CyberOSINT banner

Featured

Enterprise Search and the Mythical Five Year Replacement Cycle

I have been around enterprise search for a number of years. In the research we did in 2002 and 2003 for the Enterprise Search Report, my subsequent analyses of enterprise search both proprietary and open source, and the ad hoc work we have done related to enterprise search, we obviously missed something.

Ah, the addled goose and my hapless goslings. The degrees, the experience, the books, and the knowledge had a giant lacuna, a goose egg, a zero, a void.
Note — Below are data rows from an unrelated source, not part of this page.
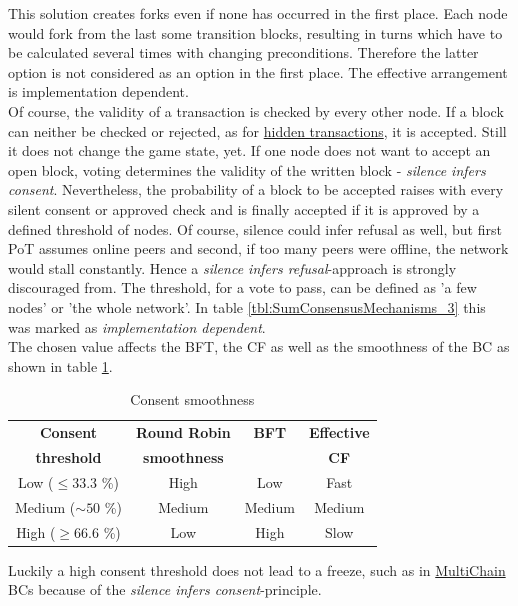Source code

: This solution creates forks even if none has occurred in the first place.
Each node would fork from the last some transition blocks, resulting in turns which have to be calculated several times with changing preconditions.
Therefore the latter option is not considered as an option in the first place.
The effective arrangement is implementation dependent. \\
Of course, the validity of a transaction is checked by every other node.
If a block can neither be checked or rejected, as for \hyperref[HiddenTransactions]{hidden transactions}, it is accepted.
Still it does not change the game state, yet.
If one node does not want to accept an open block, voting determines the validity of the written block - \textit{silence infers consent}.
Nevertheless, the probability of a block to be accepted raises with every silent consent or approved check and is finally accepted if it is approved by a defined threshold of nodes.
Of course, silence could infer refusal as well, but first \gls{PoT} assumes online peers and second, if too many peers were offline, the network would stall constantly.
Hence a \textit{silence infers refusal}-approach is strongly discouraged from.
The threshold, for a vote to pass, can be defined as 'a few nodes' or 'the whole network'.
In table \ref{tbl:SumConsensusMechanisms_3} this was marked as \textit{implementation dependent}. \\
The chosen value affects the \gls{BFT}, the \gls{CF} as well as the smoothness of the \gls{BC} as shown in table \ref{tbl:ConsentSmoothness}.
\begin{table}
	\centering
	\begin{tabularx}{0.71\textwidth}{ c | c | c | c }
		\textbf{Consent} & \textbf{Round Robin} & \textbf{\gls{BFT}} & \textbf{Effective} \\
		\textbf{threshold} & \textbf{smoothness} &  & \textbf{\gls{CF}} \\ \hline
 		Low ($\leq 33.3$ \%) & High & Low & Fast \\ \hline
		Medium ($\sim 50$ \%)  & Medium & Medium & Medium \\ \hline
		High ($\geq 66.6$ \%) & Low & High & Slow \\ \hline
		\hline
	\end{tabularx}
	\caption{Consent smoothness}
	\label{tbl:ConsentSmoothness}
\end{table}
\noindent Luckily a high consent threshold does not lead to a freeze,
such as in \hyperref[def:MultiChain]{MultiChain} \gls{BC}s because of the \textit{silence infers consent}-principle.
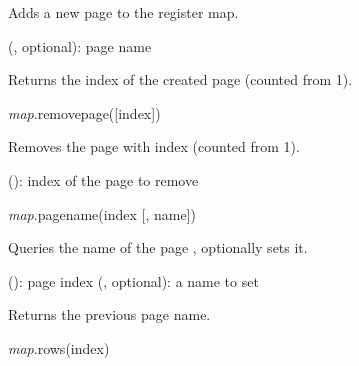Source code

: \documentclass[a4paper,12pt,twoside,extrafontsizes]{memoir}
\begin{document}
\begin{funcdescr}
	Adds a new page to the register map.
\end{funcdescr}

\begin{funcparams}
	 (, optional): page name
\end{funcparams}

\begin{funcret}
	Returns the index of the created page (counted from 1).
\end{funcret}


\begin{luafuncprototype}
\emph{map}.removepage([index])
\end{luafuncprototype}

\begin{funcdescr}
	Removes the page with index  (counted from 1).
\end{funcdescr}

\begin{funcparams}
	 (): index of the page to remove
\end{funcparams}


\begin{luafuncprototype}
\emph{map}.pagename(index [, name])
\end{luafuncprototype}

\begin{funcdescr}
	Queries the name of the page , optionally sets it.
\end{funcdescr}

\begin{funcparams}
	 (): page index
	 (, optional): a name to set
\end{funcparams}

\begin{funcret}
	Returns the previous page name.
\end{funcret}


\begin{luafuncprototype}
\emph{map}.rows(index)
\end{luafuncprototype}
\end{document}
You get the idea.

We did not know that an enterprise licensing an open source or proprietary enterprise search system replaced that system every 60 months. We did document the following enterprise search behaviors:

  • Users express dissatisfaction about any installed enterprise search system. Regardless of vendor, anywhere from 50 to 75 percent of users find the system a source of dissatisfaction. That suggests that enterprise search is not pulling the hay wagon for quite a few users.
  • Organizations, particularly the Fortune 500 firms we polled in 2003, had more than five enterprise search systems installed and in use. The reason for the grandfathering is that each system had its ardent supporters. Companies just grandfathered the system and looked for another system in the hopes of finding one that improved information access. No one replaced anything was our conclusion.
  • Enterprise search systems did not change much from year to year. In fact, the fancy buzzwords used today to describe open source and proprietary systems were in use since the early 1980s. Dig out some of Fulcrum’s marketing collateral or the explanation of ISYS Search Software from 1986 and look for words like clustering, automatic indexing, semantics, etc. A short cut is to read some of the free profiles of enterprise search vendors on my Xenky.com Web site.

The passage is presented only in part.